– Intérêt pratique. – La convention d'indivision limite, sans l'exclure totalement, le droit des indivisaires à provoquer le partage. Elle réduit donc le risque, pour le survivant, d'être privé de son cadre de vie. Rappelons qu'une convention d'indivision peut être conclue pour une durée déterminée (qui ne peut excéder cinq ans) ou indéterminée.
La convention d'indivision
La convention d'indivision
Rapport du 119e Congrès des notaires de France - Dernière date de mise à jour le 31 janvier 2023
– Convention à durée déterminée. – Si la convention est conclue pour une durée déterminée, le droit de provoquer le partage est en principe suspendu jusqu'au terme fixé. Un indivisaire peut toutefois l'exercer pendant la durée de la convention, mais pour de justes motifs seulement219, telle la mésentente grave. Le juste motif s'apprécie par rapport à l'indivisaire et non à ses créanciers qui voudraient agir par le biais de l'action oblique220. L'impossibilité de provoquer le partage leur est en effet opposable.

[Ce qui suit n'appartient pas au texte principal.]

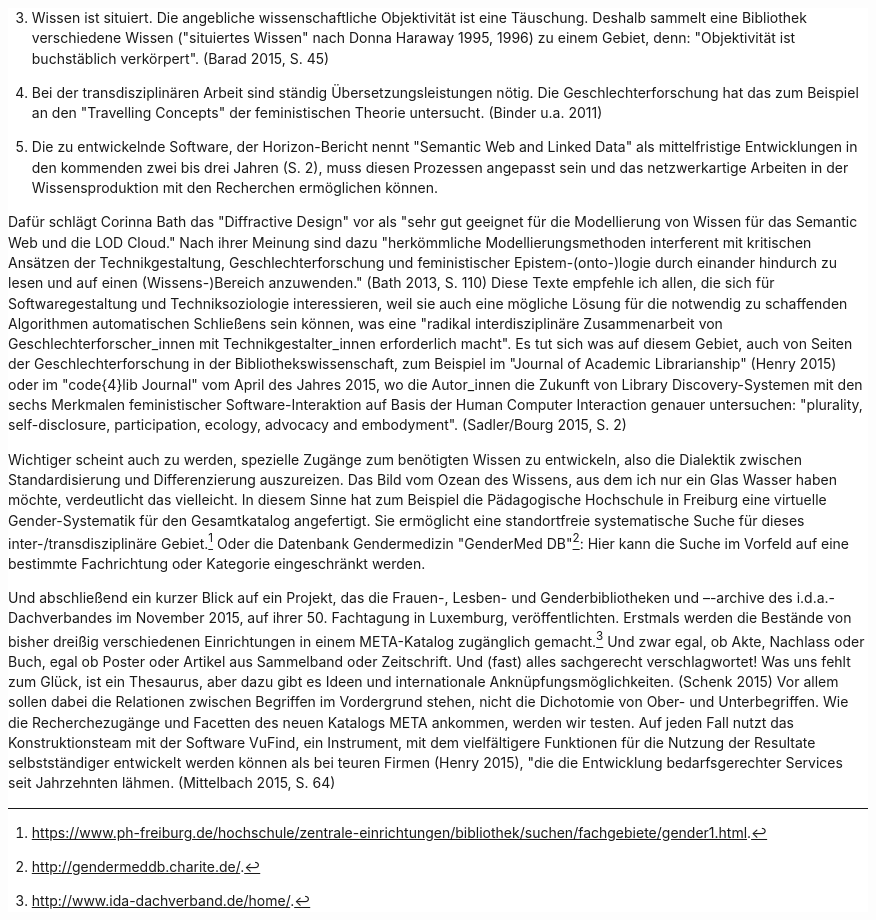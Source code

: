 3.  Wissen ist situiert. Die angebliche wissenschaftliche Objektivität
    ist eine Täuschung. Deshalb sammelt eine Bibliothek verschiedene
    Wissen ("situiertes Wissen" nach Donna Haraway 1995, 1996) zu einem
    Gebiet, denn: "Objektivität ist buchstäblich verkörpert". (Barad
    2015, S. 45)

4.  Bei der transdisziplinären Arbeit sind ständig
    Übersetzungsleistungen nötig. Die Geschlechterforschung hat das zum
    Beispiel an den "Travelling Concepts" der feministischen Theorie
    untersucht. (Binder u.a. 2011)

5.  Die zu entwickelnde Software, der Horizon-Bericht nennt "Semantic
    Web and Linked Data" als mittelfristige Entwicklungen in den
    kommenden zwei bis drei Jahren (S. 2), muss diesen Prozessen
    angepasst sein und das netzwerkartige Arbeiten in der
    Wissensproduktion mit den Recherchen ermöglichen können.

Dafür schlägt Corinna Bath das "Diffractive Design" vor als "sehr gut
geeignet für die Modellierung von Wissen für das Semantic Web und die
LOD Cloud." Nach ihrer Meinung sind dazu "herkömmliche
Modellierungsmethoden interferent mit kritischen Ansätzen der
Technikgestaltung, Geschlechterforschung und feministischer
Epistem-(onto-)logie durch einander hindurch zu lesen und auf einen
(Wissens-)Bereich anzuwenden." (Bath 2013, S. 110) Diese Texte empfehle
ich allen, die sich für Softwaregestaltung und Techniksoziologie
interessieren, weil sie auch eine mögliche Lösung für die notwendig zu
schaffenden Algorithmen automatischen Schließens sein können, was eine
"radikal interdisziplinäre Zusammenarbeit von
Geschlechterforscher_innen mit Technikgestalter_innen erforderlich
macht". Es tut sich was auf diesem Gebiet, auch von Seiten der
Geschlechterforschung in der Bibliothekswissenschaft, zum Beispiel im
"Journal of Academic Librarianship" (Henry 2015) oder im "code{4}lib
Journal" vom April des Jahres 2015, wo die Autor_innen die Zukunft von
Library Discovery-Systemen mit den sechs Merkmalen feministischer
Software-Interaktion auf Basis der Human Computer Interaction genauer
untersuchen: "plurality, self-disclosure, participation, ecology,
advocacy and embodyment". (Sadler/Bourg 2015, S. 2)

Wichtiger scheint auch zu werden, spezielle Zugänge zum benötigten
Wissen zu entwickeln, also die Dialektik zwischen Standardisierung und
Differenzierung auszureizen. Das Bild vom Ozean des Wissens, aus dem ich
nur ein Glas Wasser haben möchte, verdeutlicht das vielleicht. In diesem
Sinne hat zum Beispiel die Pädagogische Hochschule in Freiburg eine
virtuelle Gender-Systematik für den Gesamtkatalog angefertigt. Sie
ermöglicht eine standortfreie systematische Suche für dieses
inter-/transdisziplinäre Gebiet.[^16] Oder die Datenbank Gendermedizin
"GenderMed DB"[^17]: Hier kann die Suche im Vorfeld auf eine bestimmte
Fachrichtung oder Kategorie eingeschränkt werden.

Und abschließend ein kurzer Blick auf ein Projekt, das die Frauen-,
Lesben- und Genderbibliotheken und –-archive des i.d.a.-Dachverbandes im
November 2015, auf ihrer 50. Fachtagung in Luxemburg, veröffentlichten.
Erstmals werden die Bestände von bisher dreißig verschiedenen
Einrichtungen in einem META-Katalog zugänglich gemacht.[^18] Und zwar
egal, ob Akte, Nachlass oder Buch, egal ob Poster oder Artikel aus
Sammelband oder Zeitschrift. Und (fast) alles sachgerecht
verschlagwortet! Was uns fehlt zum Glück, ist ein Thesaurus, aber dazu
gibt es Ideen und internationale Anknüpfungsmöglichkeiten. (Schenk 2015)
Vor allem sollen dabei die Relationen zwischen Begriffen im Vordergrund
stehen, nicht die Dichotomie von Ober- und Unterbegriffen. Wie die
Recherchezugänge und Facetten des neuen Katalogs META ankommen, werden
wir testen. Auf jeden Fall nutzt das Konstruktionsteam mit der Software
VuFind, ein Instrument, mit dem vielfältigere Funktionen für die Nutzung
der Resultate selbstständiger entwickelt werden können als bei teuren
Firmen (Henry 2015), "die die Entwicklung bedarfsgerechter Services seit
Jahrzehnten lähmen. (Mittelbach 2015, S. 64)

[^1]: Die angegebenen Gründungsdaten widersprechen sich: auf der
[^2]: <http://www.uni-klu.ac.at/iff/inhalt/253.htm>.
[^3]: <http://genderbibliothek.de/>.
[^4]: <http://cdn.nmc.org/media/2015-nmc-horizon-report-library-EN.pdf>.
[^5]: <http://www.jungk-bibliothek.at/>.
[^6]: Zum Illustrieren sehen Sie folgenden Trickfilm über eine simple
[^7]: <http://www.dnb.de/DE/Standardisierung/standardisierung_node.html>.
[^8]: <http://www.aspb.de/rda/>.
[^9]: <https://www.hbz-nrw.de/dokumentencenter/produkte/verbunddatenbank/aktuell/rswk_anwenderkreis/protokoll_eg_inhaltserschliessung_2015.pdf>,
[^10]: Dass sie vorhanden sind, ist eine Folge der ca. 25 Studiengänge
[^11]: Der Buchumschlag zur Geschichte von Gelehrten an der Universität
[^12]: Birsl, Ursula: Rechtsextremismus und Gender. Opladen : Budrich,
[^13]: Zum automatischen Indexieren zitiert Dieter E. Zimmer (2000) in
[^14]: Vgl. auch ein Modell von Wissenschaft und Praxis in klassischen,
[^15]: Original: "What we are doing is comparable to Copernicus
[^16]: <https://www.ph-freiburg.de/hochschule/zentrale-einrichtungen/bibliothek/suchen/fachgebiete/gender1.html>.
[^17]: <http://gendermeddb.charite.de/>.
[^18]: <http://www.ida-dachverband.de/home/>.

– Convention à durée indéterminée. – Lorsque la convention ne prévoit pas de durée déterminée, le droit de provoquer le partage demeure, mais l'indivisaire ne peut en faire usage de mauvaise foi ou à contretemps221. Ainsi, il ne peut demander le partage dans le seul but de nuire à ses coïndivisaires, sans avoir de motifs légitimes et sérieux, ou à une période qui n'est pas propice, compte tenu du contexte économique notamment.
– Un cas particulier : le décès de l'indivisaire. – Lorsque la convention conclue entre les concubins ou partenaires est à durée déterminée, au décès du premier elle est automatiquement transformée en une convention à durée indéterminée et la quote-part du défunt est dévolue à ses héritiers. Il est loisible aux héritiers de consentir à ce qu'une nouvelle convention à durée déterminée soit conclue avec le survivant222. Cette règle est une exception au principe de la saisine en vertu duquel les héritiers sont tenus de poursuivre les contrats du défunt. Le contrat de bail conclu par le défunt est ainsi opposable à l'héritier du bailleur. Supprimer cette exception permettrait de renforcer l'efficacité des conventions d'indivision. Les héritiers seraient tenus de poursuivre la convention d'indivision jusqu'à l'expiration du délai fixé et ne pourraient provoquer le partage qu'en arguant de justes motifs.